Went to SLT, and the only one they had was the display model, which had an even worse hole. So, the manager called customer service, the issue was described in great detail, and a hand picked example should be here in 7-10 days. Hopefully this was all worth it.


----------



## EdipisReks (Jan 13, 2014)

I received the order from Sur La Table, today. It doesn't have holes in the edge. This knife has the most asymmetry of any of the three Zwilling Kramer knives I've handled recently, and has more convexity on the right side, as well. I would assume that this is a new make knife, as the wood hasn't shrunk at all. The grind reminds me quite a bit of the Tillman/Rottman knife I borrowed from PensacolaTiger, and that is a good thin, as that knife was a sweet, sweet cutter. I can see a little bit of room for thinning, on this knife, and the right side bevel could be smoothed in a bit more, but there is nothing about the knife that makes me think it would be a nice cutter. Looking forward to trying it, though it'll probably be a couple days, as I'm going to be too busy to do much cooking for the first half of the week.


----------



## Benuser (Jan 13, 2014)

Sounds good. May we expect some photos?


----------



## marc4pt0 (Jan 13, 2014)

EdipisReks said:


> but there is nothing about the knife that makes me think it would be a nice cutter..



This confuses me a bit. You _ don't_ think it will be a good cutter?
I'm also curious as to this convex grind you mentioned. It's like to hear more about this, especially how it handles cutting potatoes. I'm wondering if they have improved upon this knife. If so, I'm getting a New one...


----------



## Benuser (Jan 13, 2014)

I'm sorry I've overlooked EdipisReks' remark.

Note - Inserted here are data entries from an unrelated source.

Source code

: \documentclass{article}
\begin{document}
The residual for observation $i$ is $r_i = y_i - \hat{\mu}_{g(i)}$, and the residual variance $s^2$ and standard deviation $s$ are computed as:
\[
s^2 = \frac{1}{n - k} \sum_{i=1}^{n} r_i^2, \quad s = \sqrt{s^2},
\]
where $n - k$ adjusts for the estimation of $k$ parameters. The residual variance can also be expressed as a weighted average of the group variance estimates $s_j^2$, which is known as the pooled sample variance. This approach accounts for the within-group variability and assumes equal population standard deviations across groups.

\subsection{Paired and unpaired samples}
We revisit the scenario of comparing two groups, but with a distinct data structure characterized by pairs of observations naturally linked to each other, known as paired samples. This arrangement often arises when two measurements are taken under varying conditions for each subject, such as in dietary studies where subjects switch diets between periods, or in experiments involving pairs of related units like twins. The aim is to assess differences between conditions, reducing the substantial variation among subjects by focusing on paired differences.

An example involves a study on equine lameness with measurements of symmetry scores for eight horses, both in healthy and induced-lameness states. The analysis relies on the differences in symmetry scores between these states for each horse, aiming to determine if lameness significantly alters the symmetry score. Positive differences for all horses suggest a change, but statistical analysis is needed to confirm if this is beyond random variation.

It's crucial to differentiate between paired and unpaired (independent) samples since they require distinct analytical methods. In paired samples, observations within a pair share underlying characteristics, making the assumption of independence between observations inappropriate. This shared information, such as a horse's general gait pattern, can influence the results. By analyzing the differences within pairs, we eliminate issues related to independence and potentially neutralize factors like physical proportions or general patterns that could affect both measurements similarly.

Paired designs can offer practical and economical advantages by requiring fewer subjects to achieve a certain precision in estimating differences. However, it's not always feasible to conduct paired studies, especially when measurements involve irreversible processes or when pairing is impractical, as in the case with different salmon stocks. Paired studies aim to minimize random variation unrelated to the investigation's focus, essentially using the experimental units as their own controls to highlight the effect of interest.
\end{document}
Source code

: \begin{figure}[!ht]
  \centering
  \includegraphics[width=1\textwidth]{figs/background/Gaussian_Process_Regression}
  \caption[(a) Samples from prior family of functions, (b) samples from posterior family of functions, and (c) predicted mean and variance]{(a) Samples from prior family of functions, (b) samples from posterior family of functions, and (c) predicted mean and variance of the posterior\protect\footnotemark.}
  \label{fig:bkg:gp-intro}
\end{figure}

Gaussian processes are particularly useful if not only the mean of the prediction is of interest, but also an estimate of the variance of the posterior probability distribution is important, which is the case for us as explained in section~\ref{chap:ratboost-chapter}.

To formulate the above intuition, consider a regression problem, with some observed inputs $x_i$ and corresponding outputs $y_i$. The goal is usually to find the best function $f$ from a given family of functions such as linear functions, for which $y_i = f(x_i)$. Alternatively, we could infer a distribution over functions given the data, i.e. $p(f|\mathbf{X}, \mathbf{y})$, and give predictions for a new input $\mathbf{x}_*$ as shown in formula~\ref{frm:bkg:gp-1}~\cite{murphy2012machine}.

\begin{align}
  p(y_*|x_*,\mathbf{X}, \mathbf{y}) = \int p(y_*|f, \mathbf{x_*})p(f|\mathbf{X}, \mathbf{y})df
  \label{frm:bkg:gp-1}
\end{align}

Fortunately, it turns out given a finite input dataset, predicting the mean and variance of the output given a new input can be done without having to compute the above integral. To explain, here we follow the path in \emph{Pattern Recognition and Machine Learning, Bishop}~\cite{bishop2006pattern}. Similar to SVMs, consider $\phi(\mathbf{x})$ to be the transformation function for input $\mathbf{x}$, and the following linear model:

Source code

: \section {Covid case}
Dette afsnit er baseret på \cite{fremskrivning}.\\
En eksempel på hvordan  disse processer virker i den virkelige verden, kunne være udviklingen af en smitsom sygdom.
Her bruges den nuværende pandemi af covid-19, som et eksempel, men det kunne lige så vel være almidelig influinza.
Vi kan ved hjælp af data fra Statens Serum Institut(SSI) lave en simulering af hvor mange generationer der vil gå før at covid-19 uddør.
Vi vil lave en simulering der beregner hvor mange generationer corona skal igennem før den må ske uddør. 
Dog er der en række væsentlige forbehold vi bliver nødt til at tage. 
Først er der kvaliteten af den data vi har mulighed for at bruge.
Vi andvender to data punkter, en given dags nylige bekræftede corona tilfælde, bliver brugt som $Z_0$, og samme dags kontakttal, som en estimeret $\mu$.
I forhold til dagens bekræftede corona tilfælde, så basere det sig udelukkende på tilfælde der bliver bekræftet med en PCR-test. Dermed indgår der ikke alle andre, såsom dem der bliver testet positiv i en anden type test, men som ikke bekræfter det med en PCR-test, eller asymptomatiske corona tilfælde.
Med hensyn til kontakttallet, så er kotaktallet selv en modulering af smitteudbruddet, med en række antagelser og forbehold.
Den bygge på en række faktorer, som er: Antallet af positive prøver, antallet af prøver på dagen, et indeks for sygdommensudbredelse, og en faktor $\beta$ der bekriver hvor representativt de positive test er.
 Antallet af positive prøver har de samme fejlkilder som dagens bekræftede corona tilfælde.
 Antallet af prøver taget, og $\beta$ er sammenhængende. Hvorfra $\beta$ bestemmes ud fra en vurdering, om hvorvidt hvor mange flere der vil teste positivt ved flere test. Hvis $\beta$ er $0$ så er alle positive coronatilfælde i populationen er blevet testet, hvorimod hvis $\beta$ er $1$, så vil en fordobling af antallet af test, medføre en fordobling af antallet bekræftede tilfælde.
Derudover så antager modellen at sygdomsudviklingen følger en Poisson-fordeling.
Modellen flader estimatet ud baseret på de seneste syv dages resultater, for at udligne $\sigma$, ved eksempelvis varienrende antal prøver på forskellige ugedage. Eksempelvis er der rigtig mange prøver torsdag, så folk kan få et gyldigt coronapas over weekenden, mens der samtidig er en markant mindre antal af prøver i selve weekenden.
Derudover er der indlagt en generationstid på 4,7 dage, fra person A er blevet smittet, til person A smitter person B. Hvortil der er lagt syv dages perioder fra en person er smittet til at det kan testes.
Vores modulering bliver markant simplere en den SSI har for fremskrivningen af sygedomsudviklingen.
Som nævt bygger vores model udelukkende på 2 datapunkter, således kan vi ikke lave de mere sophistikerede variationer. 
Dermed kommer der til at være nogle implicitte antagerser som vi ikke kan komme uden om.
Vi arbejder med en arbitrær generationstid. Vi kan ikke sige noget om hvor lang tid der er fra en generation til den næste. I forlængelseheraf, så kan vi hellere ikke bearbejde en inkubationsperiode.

I wrongly understood he had great expectations about the knife he'd received.


----------



## EdipisReks (Jan 13, 2014)

whoops, I meant "but there is nothing about the knife that makes me think it _wouldn't_ be a nice cutter."


----------



## EdipisReks (Jan 13, 2014)

And I did chop up an onion, and it cut very nicely, with less stockage than some of reported. I couldn't help myself, however, and I blended the bevels a bit. It's sitting in warm vinegar, right now, in an attempt at smoothing out my residual scratch marks. Maybe I'll take some pics on Wednesday or Thursday. It's a very nice knife.


----------



## marc4pt0 (Jan 13, 2014)

Whew! For some reason I find relief in this. I really enjoy mine, just wish it had some convex to it.


----------



## EdipisReks (Jan 13, 2014)

marc4pt0 said:


> Whew! For some reason I find relief in this. I really enjoy mine, just wish it had some convex to it.



I'll post pics of mine. The only thing I did was blend the bevel in, so the convexity it has was OOTB. I'd guess there is some variability.


----------



## EdipisReks (Jan 13, 2014)

Cut a bit more. After blending the bevel, I could be happy with this knife, even with two Heijis and a Kagekiyo on base. It's a very nice knife.


----------



## marc4pt0 (Jan 14, 2014)

Very nice, looking fwd to seeing some pics!


----------



## Lefty (Jan 14, 2014)

I knew you'd like it! Now to find out whether or not my upcoming Heiji makes me sell/trade away my other 240s, like you did....


----------



## EdipisReks (Jan 17, 2014)

Sorry I haven't taken any pics, but I've been very busy, and I don't really see the sun at all, due to the vagaries of my schedule vs that of the sun. I have Monday off, so I should be able to rectify that soon. Anyway, I've used the knife a good bit more, and I think it's excellent. It's not better at any one thing that any other particular knife I own, but it has a very solid all-around skill set. I think the ergonomics are excellent, and the steel can take a much thinner grind than it has. I hope to tweak it on Monday.


----------



## MowgFace (Jan 17, 2014)

The one I handled at SLTs flat spot was true, no holes.Though there was a noticeable THUNK at at the heel. 

Is this characteristic of these knives? Or just the one they happened to have?

Mowgs


Sent from my iPhone using Tapatalk


----------



## EdipisReks (Jan 17, 2014)

They have a long flat spot.


----------



## EdipisReks (Jan 20, 2014)

Here are a few pics. Click to embiggen.

Thinned choil:




Original (more or less) choil:




Basic refinish of blade after thinning:


----------



## bkultra (Jan 20, 2014)

Sorry if you posted this info before ER... How tall is that knife at the heel?


----------



## EdipisReks (Jan 20, 2014)

Damn, I got the original choil and thinned choil labels backwards. If a mod would like to fix that, I'd be grateful.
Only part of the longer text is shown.